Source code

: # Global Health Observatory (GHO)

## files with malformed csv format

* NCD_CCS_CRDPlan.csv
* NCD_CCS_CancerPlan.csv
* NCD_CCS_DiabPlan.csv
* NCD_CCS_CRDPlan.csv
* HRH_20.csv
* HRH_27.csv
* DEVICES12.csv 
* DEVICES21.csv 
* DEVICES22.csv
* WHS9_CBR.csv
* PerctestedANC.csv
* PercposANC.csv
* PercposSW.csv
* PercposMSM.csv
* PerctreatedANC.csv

WHAT YOU SHOULD DO: Write each entry out again, exactly as it reads above.

FINISHED TASK:
Source code

: # Global Health Observatory (GHO)

## files with malformed csv format

* NCD_CCS_CRDPlan.csv
* NCD_CCS_CancerPlan.csv
* NCD_CCS_DiabPlan.csv
* NCD_CCS_CRDPlan.csv
* HRH_20.csv
* HRH_27.csv
* DEVICES12.csv 
* DEVICES21.csv 
* DEVICES22.csv
* WHS9_CBR.csv
* PerctestedANC.csv
* PercposANC.csv
* PercposSW.csv
* PercposMSM.csv
* PerctreatedANC.csv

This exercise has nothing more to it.